However, I feel like the core point that many must feel and that would
justify all these lengthy and not always that much dense discussions is
that SQLite is actually very useful, very demanded, very popular, and
that’s precisely the problem. SQLite has been described, as long with
ZLib, as “one of the two most used software on the planet”, it’s almost
everywhere, so the network effect is *extremely powerful* in their favor.
I feel that this power is feared, because then the fear that a dependency
on sqlite *will* appear, as soon as it’s allowed, scares some users. I
understand the idea of “unlispiness” of it, personally, and I indeed feel
we’re growing more akin to standard software than to the lisp world…

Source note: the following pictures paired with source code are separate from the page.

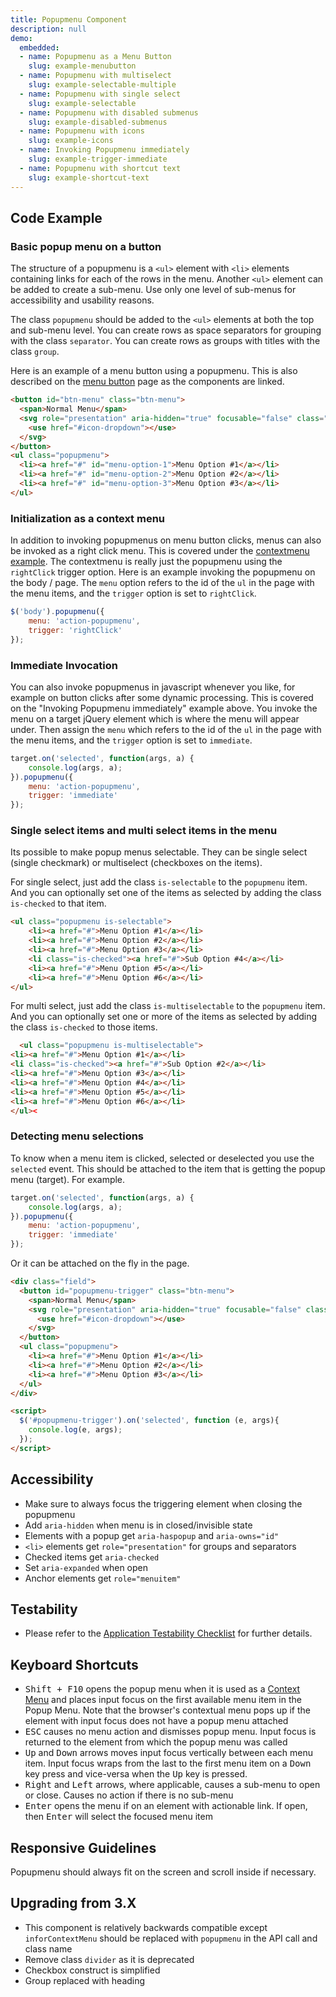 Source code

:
 ```yaml
---
title: Popupmenu Component
description: null
demo:
  embedded:
  - name: Popupmenu as a Menu Button
    slug: example-menubutton
  - name: Popupmenu with multiselect
    slug: example-selectable-multiple
  - name: Popupmenu with single select
    slug: example-selectable
  - name: Popupmenu with disabled submenus
    slug: example-disabled-submenus
  - name: Popupmenu with icons
    slug: example-icons
  - name: Invoking Popupmenu immediately
    slug: example-trigger-immediate
  - name: Popupmenu with shortcut text
    slug: example-shortcut-text
---
```


## Code Example

### Basic popup menu on a button

The structure of a popupmenu is a `<ul>` element with `<li>` elements containing links for each of the rows in the menu. Another `<ul>` element can be added to create a sub-menu. Use only one level of sub-menus for accessibility and usability reasons.

The class `popupmenu` should be added to the `<ul>` elements at both the top and sub-menu level. You can create rows as space separators for grouping with the class `separator`. You can create rows as groups with titles with the class `group`.

Here is an example of a menu button using a popupmenu. This is also described on the [menu button](./menubutton) page as the components are linked.

```html
<button id="btn-menu" class="btn-menu">
  <span>Normal Menu</span>
  <svg role="presentation" aria-hidden="true" focusable="false" class="icon icon-dropdown">
    <use href="#icon-dropdown"></use>
  </svg>
</button>
<ul class="popupmenu">
  <li><a href="#" id="menu-option-1">Menu Option #1</a></li>
  <li><a href="#" id="menu-option-2">Menu Option #2</a></li>
  <li><a href="#" id="menu-option-3">Menu Option #3</a></li>
</ul>
```

### Initialization as a context menu

In addition to invoking popupmenus on menu button clicks, menus can also be invoked as a right click menu. This is covered under the [contextmenu example](./contextmenu). The contextmenu is really just the popupmenu using the `rightClick` trigger option. Here is an example invoking the popupmenu on the body / page. The `menu` option refers to the id of the `ul` in the page with the menu items, and the `trigger` option is set to `rightClick`.

```javascript
$('body').popupmenu({
    menu: 'action-popupmenu',
    trigger: 'rightClick'
});
```

### Immediate Invocation

You can also invoke popupmenus in javascript whenever you like, for example on button clicks after some dynamic processing. This is covered on the "Invoking Popupmenu immediately" example above. You invoke the menu on a target jQuery element which is where the menu will appear under. Then assign the `menu` which refers to the id of the `ul` in the page with the menu items, and the `trigger` option is set to `immediate`.

```javascript
target.on('selected', function(args, a) {
    console.log(args, a);
}).popupmenu({
    menu: 'action-popupmenu',
    trigger: 'immediate'
});
```

### Single select items and multi select items in the menu

Its possible to make popup menus selectable. They can be single select (single checkmark) or multiselect (checkboxes on the items).

For single select, just add the class `is-selectable` to the `popupmenu` item. And you can optionally set one of the items as selected by adding the class `is-checked` to that item.

```html
<ul class="popupmenu is-selectable">
    <li><a href="#">Menu Option #1</a></li>
    <li><a href="#">Menu Option #2</a></li>
    <li><a href="#">Menu Option #3</a></li>
    <li class="is-checked"><a href="#">Sub Option #4</a></li>
    <li><a href="#">Menu Option #5</a></li>
    <li><a href="#">Menu Option #6</a></li>
</ul>
```

For multi select, just add the class `is-multiselectable` to the `popupmenu` item. And you can optionally set one or more of the items as selected by adding the class `is-checked` to those items.

```html
  <ul class="popupmenu is-multiselectable">
<li><a href="#">Menu Option #1</a></li>
<li class="is-checked"><a href="#">Sub Option #2</a></li>
<li><a href="#">Menu Option #3</a></li>
<li><a href="#">Menu Option #4</a></li>
<li><a href="#">Menu Option #5</a></li>
<li><a href="#">Menu Option #6</a></li>
</ul><
```

### Detecting menu selections

To know when a menu item is clicked, selected or deselected you use the `selected` event.
This should be attached to the item that is getting the popup menu (target). For example.

```javascript
target.on('selected', function(args, a) {
    console.log(args, a);
}).popupmenu({
    menu: 'action-popupmenu',
    trigger: 'immediate'
});
```

Or it can be attached on the fly in the page.

```html
<div class="field">
  <button id="popupmenu-trigger" class="btn-menu">
    <span>Normal Menu</span>
    <svg role="presentation" aria-hidden="true" focusable="false" class="icon icon-dropdown">
      <use href="#icon-dropdown"></use>
    </svg>
  </button>
  <ul class="popupmenu">
    <li><a href="#">Menu Option #1</a></li>
    <li><a href="#">Menu Option #2</a></li>
    <li><a href="#">Menu Option #3</a></li>
  </ul>
</div>

<script>
  $('#popupmenu-trigger').on('selected', function (e, args){
    console.log(e, args);
  });
</script>
```

## Accessibility

- Make sure to always focus the triggering element when closing the popupmenu
- Add `aria-hidden` when menu is in closed/invisible state
- Elements with a popup get `aria-haspopup` and `aria-owns="id"`
- `<li>` elements get `role="presentation"` for groups and separators
- Checked items get `aria-checked`
- Set `aria-expanded` when open
- Anchor elements get `role="menuitem"`

## Testability

- Please refer to the [Application Testability Checklist](https://design.infor.com/resources/application-testability-checklist) for further details.

## Keyboard Shortcuts

- <kbd>Shift + F10</kbd> opens the popup menu when it is used as a <a href="http://en.wikipedia.org/wiki/Context_menu" target="_blank">Context Menu</a> and places input focus on the first available menu item in the Popup Menu. Note that the browser's contextual menu pops up if the element with input focus does not have a popup menu attached
- <kbd>ESC</kbd> causes no menu action and dismisses popup menu. Input focus is returned to the element from which the popup menu was called
- <kbd>Up</kbd> and <kbd>Down</kbd> arrows moves input focus vertically between each menu item. Input focus wraps from the last to the first menu item on a <kbd>Down</kbd> key press and vice-versa when the <kbd>Up</kbd> key is pressed.
- <kbd>Right</kbd> and <kbd>Left</kbd> arrows, where applicable, causes a sub-menu to open or close. Causes no action if there is no sub-menu
- <kbd>Enter</kbd> opens the menu if on an element with actionable link. If open, then <kbd>Enter</kbd> will select the focused menu item

## Responsive Guidelines

Popupmenu should always fit on the screen and scroll inside if necessary.

## Upgrading from 3.X

- This component is relatively backwards compatible except `inforContextMenu` should be replaced with `popupmenu` in the API call and class name
- Remove class `divider` as it is deprecated
- Checkbox construct is simplified
- Group replaced with heading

However I think the opposition has been very notably badly formulated,
with little concrete examples of the issues, or precise and concrete
desires (beside the “no binary files”… so you can edit with nano? well ok
but you likely use emacs… we’re not 100% the unix philosophy either). I
think just integrating sqlite and *then* pointing out the issues may be
more relevant.
I think the right mindset here has been best expressed by Qiantan, who
tried to propose something instead of just say “no”.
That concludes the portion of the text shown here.